▶ WHAT IS BEING ASKED: Give back every record verbatim, but not the pictures.

══════════

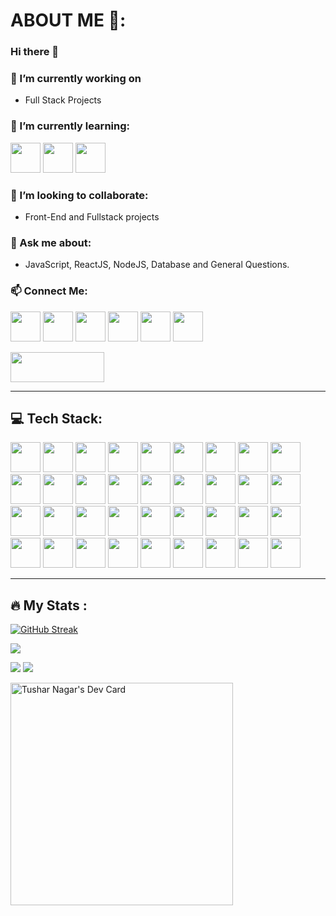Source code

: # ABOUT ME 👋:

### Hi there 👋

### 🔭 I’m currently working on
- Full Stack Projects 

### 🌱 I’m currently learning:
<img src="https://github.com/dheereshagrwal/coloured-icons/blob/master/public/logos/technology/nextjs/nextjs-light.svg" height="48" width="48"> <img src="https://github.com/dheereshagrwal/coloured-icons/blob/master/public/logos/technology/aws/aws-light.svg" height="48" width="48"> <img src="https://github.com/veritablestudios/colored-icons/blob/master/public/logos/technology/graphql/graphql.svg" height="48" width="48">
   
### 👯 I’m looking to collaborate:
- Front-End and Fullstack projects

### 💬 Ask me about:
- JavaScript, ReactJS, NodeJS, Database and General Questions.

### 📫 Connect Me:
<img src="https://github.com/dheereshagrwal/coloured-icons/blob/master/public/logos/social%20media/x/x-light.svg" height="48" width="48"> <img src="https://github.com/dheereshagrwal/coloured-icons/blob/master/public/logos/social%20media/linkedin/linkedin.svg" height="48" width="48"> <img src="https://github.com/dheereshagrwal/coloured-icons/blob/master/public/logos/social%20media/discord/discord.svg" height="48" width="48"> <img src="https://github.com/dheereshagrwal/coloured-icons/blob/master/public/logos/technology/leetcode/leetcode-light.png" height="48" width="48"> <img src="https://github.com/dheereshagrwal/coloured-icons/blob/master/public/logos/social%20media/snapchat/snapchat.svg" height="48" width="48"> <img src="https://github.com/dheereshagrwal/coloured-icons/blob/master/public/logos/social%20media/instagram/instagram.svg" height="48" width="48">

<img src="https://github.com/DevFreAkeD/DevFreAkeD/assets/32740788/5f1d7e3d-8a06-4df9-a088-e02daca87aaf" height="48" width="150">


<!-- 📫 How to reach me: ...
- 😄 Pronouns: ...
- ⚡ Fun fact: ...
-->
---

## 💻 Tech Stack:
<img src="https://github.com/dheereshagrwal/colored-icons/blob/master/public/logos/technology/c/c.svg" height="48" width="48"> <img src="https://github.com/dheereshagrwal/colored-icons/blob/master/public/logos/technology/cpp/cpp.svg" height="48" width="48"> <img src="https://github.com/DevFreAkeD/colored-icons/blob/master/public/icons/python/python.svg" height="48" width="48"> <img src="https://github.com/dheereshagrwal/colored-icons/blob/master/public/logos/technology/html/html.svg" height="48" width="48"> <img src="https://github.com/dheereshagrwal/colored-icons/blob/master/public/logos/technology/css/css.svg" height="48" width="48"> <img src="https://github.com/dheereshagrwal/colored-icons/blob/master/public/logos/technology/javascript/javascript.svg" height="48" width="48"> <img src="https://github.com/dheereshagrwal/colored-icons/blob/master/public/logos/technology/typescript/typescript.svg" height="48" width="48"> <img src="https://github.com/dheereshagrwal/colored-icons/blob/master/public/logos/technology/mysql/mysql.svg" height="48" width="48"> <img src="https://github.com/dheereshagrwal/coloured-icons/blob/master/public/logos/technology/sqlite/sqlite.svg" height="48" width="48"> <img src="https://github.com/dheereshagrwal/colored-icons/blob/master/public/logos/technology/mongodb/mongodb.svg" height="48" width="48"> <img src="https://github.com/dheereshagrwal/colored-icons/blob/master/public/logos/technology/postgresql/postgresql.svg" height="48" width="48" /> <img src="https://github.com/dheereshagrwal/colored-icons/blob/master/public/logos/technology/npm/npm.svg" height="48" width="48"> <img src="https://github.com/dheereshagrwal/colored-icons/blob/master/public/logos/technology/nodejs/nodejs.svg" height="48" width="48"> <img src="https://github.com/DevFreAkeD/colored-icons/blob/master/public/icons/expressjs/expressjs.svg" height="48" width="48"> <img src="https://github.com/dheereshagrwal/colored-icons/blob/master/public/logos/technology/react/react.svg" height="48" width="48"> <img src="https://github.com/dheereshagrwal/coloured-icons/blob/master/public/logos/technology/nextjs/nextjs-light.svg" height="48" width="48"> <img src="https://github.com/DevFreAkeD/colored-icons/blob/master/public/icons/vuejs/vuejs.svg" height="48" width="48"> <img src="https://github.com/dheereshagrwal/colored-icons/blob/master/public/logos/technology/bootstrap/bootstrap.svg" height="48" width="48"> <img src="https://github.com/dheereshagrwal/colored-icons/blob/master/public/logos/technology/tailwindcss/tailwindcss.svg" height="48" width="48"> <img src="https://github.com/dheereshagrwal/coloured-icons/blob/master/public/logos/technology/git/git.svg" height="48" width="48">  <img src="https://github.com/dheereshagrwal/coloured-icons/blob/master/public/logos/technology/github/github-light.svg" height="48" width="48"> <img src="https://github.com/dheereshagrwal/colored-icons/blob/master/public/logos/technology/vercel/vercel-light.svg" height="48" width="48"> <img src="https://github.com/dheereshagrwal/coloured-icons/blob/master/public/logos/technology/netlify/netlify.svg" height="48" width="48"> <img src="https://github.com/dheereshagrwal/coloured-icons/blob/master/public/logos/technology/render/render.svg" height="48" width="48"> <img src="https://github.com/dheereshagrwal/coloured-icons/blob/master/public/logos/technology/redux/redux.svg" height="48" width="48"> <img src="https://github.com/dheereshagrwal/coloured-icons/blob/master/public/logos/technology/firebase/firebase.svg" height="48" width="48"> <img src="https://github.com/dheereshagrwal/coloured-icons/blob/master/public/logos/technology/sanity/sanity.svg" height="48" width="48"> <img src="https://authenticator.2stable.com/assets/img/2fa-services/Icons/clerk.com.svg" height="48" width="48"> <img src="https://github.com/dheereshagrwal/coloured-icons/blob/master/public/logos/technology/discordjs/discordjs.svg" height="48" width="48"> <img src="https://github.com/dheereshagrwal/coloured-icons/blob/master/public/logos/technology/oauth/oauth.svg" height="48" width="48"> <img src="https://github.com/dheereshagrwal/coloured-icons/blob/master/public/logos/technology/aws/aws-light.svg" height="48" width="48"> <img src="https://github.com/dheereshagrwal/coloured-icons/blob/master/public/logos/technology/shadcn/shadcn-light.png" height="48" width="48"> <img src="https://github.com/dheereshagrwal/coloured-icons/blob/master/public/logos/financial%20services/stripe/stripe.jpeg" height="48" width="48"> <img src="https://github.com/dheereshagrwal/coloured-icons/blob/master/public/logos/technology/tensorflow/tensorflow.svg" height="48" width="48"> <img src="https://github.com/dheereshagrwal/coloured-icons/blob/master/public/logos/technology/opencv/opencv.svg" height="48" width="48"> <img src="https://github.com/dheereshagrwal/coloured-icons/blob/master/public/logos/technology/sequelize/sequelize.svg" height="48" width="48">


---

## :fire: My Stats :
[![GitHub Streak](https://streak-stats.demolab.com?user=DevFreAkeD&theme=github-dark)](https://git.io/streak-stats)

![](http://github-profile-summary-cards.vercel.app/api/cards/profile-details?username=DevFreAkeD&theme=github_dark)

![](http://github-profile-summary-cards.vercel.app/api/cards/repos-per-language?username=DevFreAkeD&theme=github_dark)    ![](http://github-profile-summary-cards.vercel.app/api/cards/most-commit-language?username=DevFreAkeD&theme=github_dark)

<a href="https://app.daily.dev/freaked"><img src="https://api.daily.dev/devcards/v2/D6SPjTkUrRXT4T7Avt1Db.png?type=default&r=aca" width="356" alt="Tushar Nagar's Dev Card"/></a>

══════════

▶ TASK OUTPUT:
Source code

: # ABOUT ME 👋:

### Hi there 👋

### 🔭 I’m currently working on
- Full Stack Projects 

### 🌱 I’m currently learning:
<img src="https://github.com/dheereshagrwal/coloured-icons/blob/master/public/logos/technology/nextjs/nextjs-light.svg" height="48" width="48"> <img src="https://github.com/dheereshagrwal/coloured-icons/blob/master/public/logos/technology/aws/aws-light.svg" height="48" width="48"> <img src="https://github.com/veritablestudios/colored-icons/blob/master/public/logos/technology/graphql/graphql.svg" height="48" width="48">
   
### 👯 I’m looking to collaborate:
- Front-End and Fullstack projects

### 💬 Ask me about:
- JavaScript, ReactJS, NodeJS, Database and General Questions.

### 📫 Connect Me:
<img src="https://github.com/dheereshagrwal/coloured-icons/blob/master/public/logos/social%20media/x/x-light.svg" height="48" width="48"> <img src="https://github.com/dheereshagrwal/coloured-icons/blob/master/public/logos/social%20media/linkedin/linkedin.svg" height="48" width="48"> <img src="https://github.com/dheereshagrwal/coloured-icons/blob/master/public/logos/social%20media/discord/discord.svg" height="48" width="48"> <img src="https://github.com/dheereshagrwal/coloured-icons/blob/master/public/logos/technology/leetcode/leetcode-light.png" height="48" width="48"> <img src="https://github.com/dheereshagrwal/coloured-icons/blob/master/public/logos/social%20media/snapchat/snapchat.svg" height="48" width="48"> <img src="https://github.com/dheereshagrwal/coloured-icons/blob/master/public/logos/social%20media/instagram/instagram.svg" height="48" width="48">

<img src="https://github.com/DevFreAkeD/DevFreAkeD/assets/32740788/5f1d7e3d-8a06-4df9-a088-e02daca87aaf" height="48" width="150">


<!-- 📫 How to reach me: ...
- 😄 Pronouns: ...
- ⚡ Fun fact: ...
-->
---

## 💻 Tech Stack:
<img src="https://github.com/dheereshagrwal/colored-icons/blob/master/public/logos/technology/c/c.svg" height="48" width="48"> <img src="https://github.com/dheereshagrwal/colored-icons/blob/master/public/logos/technology/cpp/cpp.svg" height="48" width="48"> <img src="https://github.com/DevFreAkeD/colored-icons/blob/master/public/icons/python/python.svg" height="48" width="48"> <img src="https://github.com/dheereshagrwal/colored-icons/blob/master/public/logos/technology/html/html.svg" height="48" width="48"> <img src="https://github.com/dheereshagrwal/colored-icons/blob/master/public/logos/technology/css/css.svg" height="48" width="48"> <img src="https://github.com/dheereshagrwal/colored-icons/blob/master/public/logos/technology/javascript/javascript.svg" height="48" width="48"> <img src="https://github.com/dheereshagrwal/colored-icons/blob/master/public/logos/technology/typescript/typescript.svg" height="48" width="48"> <img src="https://github.com/dheereshagrwal/colored-icons/blob/master/public/logos/technology/mysql/mysql.svg" height="48" width="48"> <img src="https://github.com/dheereshagrwal/coloured-icons/blob/master/public/logos/technology/sqlite/sqlite.svg" height="48" width="48"> <img src="https://github.com/dheereshagrwal/colored-icons/blob/master/public/logos/technology/mongodb/mongodb.svg" height="48" width="48"> <img src="https://github.com/dheereshagrwal/colored-icons/blob/master/public/logos/technology/postgresql/postgresql.svg" height="48" width="48" /> <img src="https://github.com/dheereshagrwal/colored-icons/blob/master/public/logos/technology/npm/npm.svg" height="48" width="48"> <img src="https://github.com/dheereshagrwal/colored-icons/blob/master/public/logos/technology/nodejs/nodejs.svg" height="48" width="48"> <img src="https://github.com/DevFreAkeD/colored-icons/blob/master/public/icons/expressjs/expressjs.svg" height="48" width="48"> <img src="https://github.com/dheereshagrwal/colored-icons/blob/master/public/logos/technology/react/react.svg" height="48" width="48"> <img src="https://github.com/dheereshagrwal/coloured-icons/blob/master/public/logos/technology/nextjs/nextjs-light.svg" height="48" width="48"> <img src="https://github.com/DevFreAkeD/colored-icons/blob/master/public/icons/vuejs/vuejs.svg" height="48" width="48"> <img src="https://github.com/dheereshagrwal/colored-icons/blob/master/public/logos/technology/bootstrap/bootstrap.svg" height="48" width="48"> <img src="https://github.com/dheereshagrwal/colored-icons/blob/master/public/logos/technology/tailwindcss/tailwindcss.svg" height="48" width="48"> <img src="https://github.com/dheereshagrwal/coloured-icons/blob/master/public/logos/technology/git/git.svg" height="48" width="48">  <img src="https://github.com/dheereshagrwal/coloured-icons/blob/master/public/logos/technology/github/github-light.svg" height="48" width="48"> <img src="https://github.com/dheereshagrwal/colored-icons/blob/master/public/logos/technology/vercel/vercel-light.svg" height="48" width="48"> <img src="https://github.com/dheereshagrwal/coloured-icons/blob/master/public/logos/technology/netlify/netlify.svg" height="48" width="48"> <img src="https://github.com/dheereshagrwal/coloured-icons/blob/master/public/logos/technology/render/render.svg" height="48" width="48"> <img src="https://github.com/dheereshagrwal/coloured-icons/blob/master/public/logos/technology/redux/redux.svg" height="48" width="48"> <img src="https://github.com/dheereshagrwal/coloured-icons/blob/master/public/logos/technology/firebase/firebase.svg" height="48" width="48"> <img src="https://github.com/dheereshagrwal/coloured-icons/blob/master/public/logos/technology/sanity/sanity.svg" height="48" width="48"> <img src="https://authenticator.2stable.com/assets/img/2fa-services/Icons/clerk.com.svg" height="48" width="48"> <img src="https://github.com/dheereshagrwal/coloured-icons/blob/master/public/logos/technology/discordjs/discordjs.svg" height="48" width="48"> <img src="https://github.com/dheereshagrwal/coloured-icons/blob/master/public/logos/technology/oauth/oauth.svg" height="48" width="48"> <img src="https://github.com/dheereshagrwal/coloured-icons/blob/master/public/logos/technology/aws/aws-light.svg" height="48" width="48"> <img src="https://github.com/dheereshagrwal/coloured-icons/blob/master/public/logos/technology/shadcn/shadcn-light.png" height="48" width="48"> <img src="https://github.com/dheereshagrwal/coloured-icons/blob/master/public/logos/financial%20services/stripe/stripe.jpeg" height="48" width="48"> <img src="https://github.com/dheereshagrwal/coloured-icons/blob/master/public/logos/technology/tensorflow/tensorflow.svg" height="48" width="48"> <img src="https://github.com/dheereshagrwal/coloured-icons/blob/master/public/logos/technology/opencv/opencv.svg" height="48" width="48"> <img src="https://github.com/dheereshagrwal/coloured-icons/blob/master/public/logos/technology/sequelize/sequelize.svg" height="48" width="48">


---

## :fire: My Stats :
[![GitHub Streak](https://streak-stats.demolab.com?user=DevFreAkeD&theme=github-dark)](https://git.io/streak-stats)

![](http://github-profile-summary-cards.vercel.app/api/cards/profile-details?username=DevFreAkeD&theme=github_dark)

![](http://github-profile-summary-cards.vercel.app/api/cards/repos-per-language?username=DevFreAkeD&theme=github_dark)    ![](http://github-profile-summary-cards.vercel.app/api/cards/most-commit-language?username=DevFreAkeD&theme=github_dark)

<a href="https://app.daily.dev/freaked"><img src="https://api.daily.dev/devcards/v2/D6SPjTkUrRXT4T7Avt1Db.png?type=default&r=aca" width="356" alt="Tushar Nagar's Dev Card"/></a>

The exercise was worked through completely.